Utrillo Maurice
Paysage, Corse, 1913

  • Paysage, Corse, 1913
  • Huile sur toile, 54 x 73 cm
  • Dépôt à long terme de Max Bangerter, 1962
  • Inv. 1962-020
  • © Musée cantonal des Beaux-Arts de Lausanne

Fils de Suzanne Valadon, modèle et artiste autodidacte, Utrillo est encouragé à peindre dès l’adolescence. Cette injonction maternelle – d’abord thérapie pour calmer ses accès de violence et combattre son alcoolisme précoce – révèle son talent. Dès les années 1920, il rencontre un grand succès avec ses vues des rues désertes et des façades colorées de Montmartre. Alors que ses prédécesseurs, à l’instar de Toulouse-Lautrec, avaient montré le brouhaha des cafés et la vie de bohème sur la Butte, ses paysages urbains frappent par leur austérité et par le sentiment de solitude qui s’en dégage.
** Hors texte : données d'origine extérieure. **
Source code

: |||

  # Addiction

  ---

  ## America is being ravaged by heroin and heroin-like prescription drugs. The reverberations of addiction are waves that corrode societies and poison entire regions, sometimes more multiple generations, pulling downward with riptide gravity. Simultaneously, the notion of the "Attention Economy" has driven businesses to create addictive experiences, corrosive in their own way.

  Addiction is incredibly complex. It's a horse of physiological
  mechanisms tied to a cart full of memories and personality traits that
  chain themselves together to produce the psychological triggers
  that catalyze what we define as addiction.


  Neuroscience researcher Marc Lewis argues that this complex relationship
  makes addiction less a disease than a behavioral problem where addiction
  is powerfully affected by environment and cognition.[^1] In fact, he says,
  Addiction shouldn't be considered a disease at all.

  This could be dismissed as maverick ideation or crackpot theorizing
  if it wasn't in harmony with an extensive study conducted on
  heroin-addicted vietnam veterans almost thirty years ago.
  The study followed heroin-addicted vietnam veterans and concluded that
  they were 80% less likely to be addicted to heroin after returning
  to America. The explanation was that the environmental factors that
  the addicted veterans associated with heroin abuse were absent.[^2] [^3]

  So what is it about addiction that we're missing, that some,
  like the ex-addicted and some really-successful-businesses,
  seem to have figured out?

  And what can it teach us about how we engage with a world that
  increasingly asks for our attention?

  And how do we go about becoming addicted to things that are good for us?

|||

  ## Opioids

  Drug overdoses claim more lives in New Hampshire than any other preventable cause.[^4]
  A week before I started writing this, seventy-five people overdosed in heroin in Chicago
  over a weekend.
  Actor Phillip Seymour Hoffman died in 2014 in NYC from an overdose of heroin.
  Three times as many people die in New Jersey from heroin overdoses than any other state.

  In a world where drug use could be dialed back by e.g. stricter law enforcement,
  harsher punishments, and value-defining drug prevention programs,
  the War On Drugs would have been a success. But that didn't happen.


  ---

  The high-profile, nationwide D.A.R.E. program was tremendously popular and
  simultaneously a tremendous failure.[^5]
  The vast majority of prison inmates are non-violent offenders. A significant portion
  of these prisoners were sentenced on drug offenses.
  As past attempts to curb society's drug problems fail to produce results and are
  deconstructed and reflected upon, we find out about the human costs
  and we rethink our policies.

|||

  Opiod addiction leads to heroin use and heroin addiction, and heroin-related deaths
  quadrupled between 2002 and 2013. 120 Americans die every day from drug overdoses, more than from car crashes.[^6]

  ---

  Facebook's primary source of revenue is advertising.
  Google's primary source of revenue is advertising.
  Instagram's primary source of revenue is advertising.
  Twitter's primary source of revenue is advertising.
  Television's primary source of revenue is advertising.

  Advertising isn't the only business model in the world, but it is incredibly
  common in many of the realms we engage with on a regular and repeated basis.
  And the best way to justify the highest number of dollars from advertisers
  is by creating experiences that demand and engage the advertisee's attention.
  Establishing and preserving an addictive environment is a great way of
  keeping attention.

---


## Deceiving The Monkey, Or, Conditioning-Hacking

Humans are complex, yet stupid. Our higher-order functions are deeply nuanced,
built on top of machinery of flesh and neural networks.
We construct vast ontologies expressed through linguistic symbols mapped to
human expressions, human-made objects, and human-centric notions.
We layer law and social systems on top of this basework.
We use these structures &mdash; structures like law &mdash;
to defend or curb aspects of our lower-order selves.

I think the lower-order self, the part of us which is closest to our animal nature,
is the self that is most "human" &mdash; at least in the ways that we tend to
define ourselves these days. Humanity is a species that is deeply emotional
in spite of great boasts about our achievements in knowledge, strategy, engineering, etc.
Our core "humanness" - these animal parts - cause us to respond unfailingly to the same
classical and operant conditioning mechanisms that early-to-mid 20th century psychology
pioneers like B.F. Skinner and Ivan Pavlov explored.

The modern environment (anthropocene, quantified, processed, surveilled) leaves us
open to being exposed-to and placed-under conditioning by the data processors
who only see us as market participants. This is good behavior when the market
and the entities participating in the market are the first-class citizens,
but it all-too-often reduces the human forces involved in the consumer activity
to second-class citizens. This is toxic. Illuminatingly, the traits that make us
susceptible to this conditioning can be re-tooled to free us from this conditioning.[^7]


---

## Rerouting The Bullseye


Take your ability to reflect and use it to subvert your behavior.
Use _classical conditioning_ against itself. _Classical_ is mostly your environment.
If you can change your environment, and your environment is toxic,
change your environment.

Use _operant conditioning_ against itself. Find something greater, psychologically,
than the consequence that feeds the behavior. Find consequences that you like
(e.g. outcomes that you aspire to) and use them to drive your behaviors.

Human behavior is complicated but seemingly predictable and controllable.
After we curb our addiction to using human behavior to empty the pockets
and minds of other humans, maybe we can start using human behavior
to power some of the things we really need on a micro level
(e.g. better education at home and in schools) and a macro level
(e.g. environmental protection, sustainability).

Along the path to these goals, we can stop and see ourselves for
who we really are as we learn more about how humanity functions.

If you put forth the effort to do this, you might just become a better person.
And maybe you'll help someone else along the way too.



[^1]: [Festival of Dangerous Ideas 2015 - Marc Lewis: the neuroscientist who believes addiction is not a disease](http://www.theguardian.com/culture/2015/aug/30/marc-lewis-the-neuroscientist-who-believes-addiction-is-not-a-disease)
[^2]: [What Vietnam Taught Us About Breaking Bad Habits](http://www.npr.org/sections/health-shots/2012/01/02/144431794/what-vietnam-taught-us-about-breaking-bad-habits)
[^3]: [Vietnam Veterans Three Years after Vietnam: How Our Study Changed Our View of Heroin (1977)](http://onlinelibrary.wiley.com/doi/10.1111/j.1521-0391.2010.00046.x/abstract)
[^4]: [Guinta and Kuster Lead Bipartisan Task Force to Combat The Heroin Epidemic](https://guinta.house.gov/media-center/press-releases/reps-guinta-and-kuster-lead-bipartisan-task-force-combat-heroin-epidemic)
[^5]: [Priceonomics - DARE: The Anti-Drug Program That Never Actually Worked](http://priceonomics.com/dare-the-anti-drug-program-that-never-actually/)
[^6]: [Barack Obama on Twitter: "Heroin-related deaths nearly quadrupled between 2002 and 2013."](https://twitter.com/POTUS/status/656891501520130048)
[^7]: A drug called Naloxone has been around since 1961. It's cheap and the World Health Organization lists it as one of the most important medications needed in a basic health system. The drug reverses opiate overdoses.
Après des débuts caractérisés par une matière épaisse, posée par empâtements, et par des couleurs sombres, s’ouvre au début des années 1910 la « période blanche » d’Utrillo. Sa palette s’éclaircit. Aux ocres verts et bleus, l’artiste préfère désormais le blanc de zinc, posé au couteau, parfois mélangé à du plâtre. À cette époque, il ne quitte Montmartre que pour se rendre à Sannois, en banlieue parisienne, où il est soigné par le docteur Revertégat. Quelques voyages avec sa mère et son beau-père André Utter viennent seuls rompre cette monotonie. À l’automne 1913, le trio se rend en Corse. Taciturne, Utrillo ne se laisse pas bouleverser par l’Île de Beauté. Partout il tourne le dos à la mer, lui préférant les rues de Corte ou de Belgodère. Là, il poursuit sa quête des façades aux couleurs minérales qu’animent, comme ici, quelques persiennes vertes ou grises. Certes, davantage qu’à Paris, ses blancs contrastent avec des tons plus méridionaux faits de bruns et d’ocres, mais le soleil du Sud ne ravive pas son chromatisme qui se maintient dans une gamme assourdie.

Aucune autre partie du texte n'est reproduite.